A nord dello Stato del Michigan, l’avvocato Paul Biegler — il cui approccio alla legge è jazz quanto la colonna sonora del film firmata da Duke Ellington — è chiamato a difendere il tenente Frederick Manion (Ben Gazzarra) dall’accusa di omicidio ai danni del (presunto) violentatore della moglie, interpretata da una prorompente Lee Remick. Tratto dall’omonimo romanzo di Robert Traver (pseudonimo dell’ex pubblico ministero John D. Voelker), Anatomia di un omicidio decide di basarsi su un autentico fatto di cronaca, al punto dall’inseguire maniacalmente un realismo senza precedenti nella storia del giallo giudiziario cinematografico. Non solo il film viene girato nei luoghi in cui si erano svolti i fatti, ma Preminger arriva anche a coinvolgere il giudice Joseph N. Welch — già celebre per aver zittito il senatore McCarthy — nel suo primo e unico ruolo da attore.
Quel che rende Anatomia di un omicidio un capolavoro da svariati punti di vista è una gestione esemplare dello spazio attoriale. Ogni personaggio è rilevante nel costruire i dubbi che risuonano nell’aula di tribunale, la location principale del film. I gesti e gli sguardi si ripropongono ossessivi nelle riprese in sequenza di Preminger, lasciando sempre al centro il dialogo, senza cali di attenzione, e permettendo allo spettatore di dubitare e diffidare di ogni singolo aspetto esibito. Quello del tribunale è un universo feroce, un mondo in cui nessuno è davvero innocente e in cui ogni arma difensiva può essere trasformata in offensiva, in un gioco perverso che mira al controllo della scena e alla manipolazione del verdetto. Perché anche lo spirito di provincia dell’avvocato Biegler — un James Stewart che solo a tratti rimanda al candore rustico di quel Mr. Smith che andò a Washington nell’opera di Frank Capra — palesa le infinite ambiguità morali e civili del sistema giudiziario americano. Ma ci è pur sempre “scappato” il morto e in tribunale si gioca sulla pelle di un uomo e di una donna le cui caratteristiche psicologiche vengono mortificate e messe alla berlina senza possibilità di appello.
“Dodici persone chiuse in una stanza.

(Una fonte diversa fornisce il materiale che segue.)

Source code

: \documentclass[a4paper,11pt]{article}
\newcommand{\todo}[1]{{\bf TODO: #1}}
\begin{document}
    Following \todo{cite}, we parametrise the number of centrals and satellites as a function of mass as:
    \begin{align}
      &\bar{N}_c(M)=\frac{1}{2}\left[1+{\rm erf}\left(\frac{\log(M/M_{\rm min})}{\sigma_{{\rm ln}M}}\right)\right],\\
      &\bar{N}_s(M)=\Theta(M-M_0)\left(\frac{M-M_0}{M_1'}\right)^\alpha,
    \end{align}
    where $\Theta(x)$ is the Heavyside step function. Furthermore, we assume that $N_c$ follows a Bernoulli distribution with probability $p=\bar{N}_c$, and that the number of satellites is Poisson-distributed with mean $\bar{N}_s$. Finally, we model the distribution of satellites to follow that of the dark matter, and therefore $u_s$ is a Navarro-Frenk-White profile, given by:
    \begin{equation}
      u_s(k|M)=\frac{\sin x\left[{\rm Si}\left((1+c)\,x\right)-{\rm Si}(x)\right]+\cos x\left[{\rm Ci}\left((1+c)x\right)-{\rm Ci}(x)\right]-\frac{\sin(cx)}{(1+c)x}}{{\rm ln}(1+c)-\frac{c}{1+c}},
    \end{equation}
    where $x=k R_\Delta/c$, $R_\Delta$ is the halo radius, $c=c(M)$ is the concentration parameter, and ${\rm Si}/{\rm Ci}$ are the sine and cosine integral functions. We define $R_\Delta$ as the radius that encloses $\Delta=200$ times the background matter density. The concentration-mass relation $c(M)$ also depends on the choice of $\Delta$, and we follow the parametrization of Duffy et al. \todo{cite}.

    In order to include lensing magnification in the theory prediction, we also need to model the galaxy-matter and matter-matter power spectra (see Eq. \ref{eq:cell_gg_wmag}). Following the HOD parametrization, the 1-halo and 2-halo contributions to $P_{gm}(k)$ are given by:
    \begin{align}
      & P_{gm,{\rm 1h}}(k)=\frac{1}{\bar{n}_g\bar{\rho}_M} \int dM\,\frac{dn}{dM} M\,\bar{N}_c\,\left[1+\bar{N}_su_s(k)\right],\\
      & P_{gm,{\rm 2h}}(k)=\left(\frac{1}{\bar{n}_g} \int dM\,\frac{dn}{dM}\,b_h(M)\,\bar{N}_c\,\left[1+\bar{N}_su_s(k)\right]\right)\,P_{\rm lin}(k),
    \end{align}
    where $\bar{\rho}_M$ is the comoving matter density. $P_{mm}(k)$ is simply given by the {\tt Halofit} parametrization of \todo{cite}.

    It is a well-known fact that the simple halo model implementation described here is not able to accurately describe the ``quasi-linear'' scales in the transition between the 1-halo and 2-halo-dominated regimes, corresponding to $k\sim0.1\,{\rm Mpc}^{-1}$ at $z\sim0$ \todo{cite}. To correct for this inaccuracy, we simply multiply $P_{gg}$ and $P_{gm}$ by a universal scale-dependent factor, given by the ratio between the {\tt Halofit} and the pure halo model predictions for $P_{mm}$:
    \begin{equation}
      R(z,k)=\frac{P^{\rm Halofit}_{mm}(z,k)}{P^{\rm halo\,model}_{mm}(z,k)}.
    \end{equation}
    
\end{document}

Dodici cuori diversi, dodici cervelli. Dodici modi diversi di vivere. Dodici modi diversi di vedere, di sentire di pensare. E queste dodici persone devono giudicare un uomo tanto diverso da ognuno di loro, come ognuno di loro è diverso dagli altri. Però il loro giudizio dev’essere unico, unanime. È un miracolo della mente disordinata dell’uomo che possano riuscirci.” Le parole di Parnell McCarthy (la vecchia spalla di Biegler, interpretata da Arthur O’Connell) sembrano zincare la bara che contiene le possibilità dello spettatore di avvicinarsi alla verità. In nome del realismo, tutti i personaggi di Preminger mentono. Ma non come in Rashomon di Kurosawa, in cui ogni testimone mentiva nell’intento di preservare il proprio onore e i propri interessi: in Anatomia di un omicidio si mente perché è il sistema stesso a richiederlo.
A vincere (e a pagare) non sono i fatti, ma esclusivamente le intenzioni. Nella società rappresentata da Preminger, il cui cinema denso di tabù ha sempre sfidato apertamente la censura, l’essere umano, per quanto si sforzi, non riesce a reclamare comprensione con i propri mezzi. E nell’elemosinare una piccola porzione di spazio all’interno di un’America che non può, per sua stessa natura, apparire a misura d’uomo, non gli resta che far parte a testa bassa dell’ingranaggio della cosiddetta società civile, tragicamente impietosa.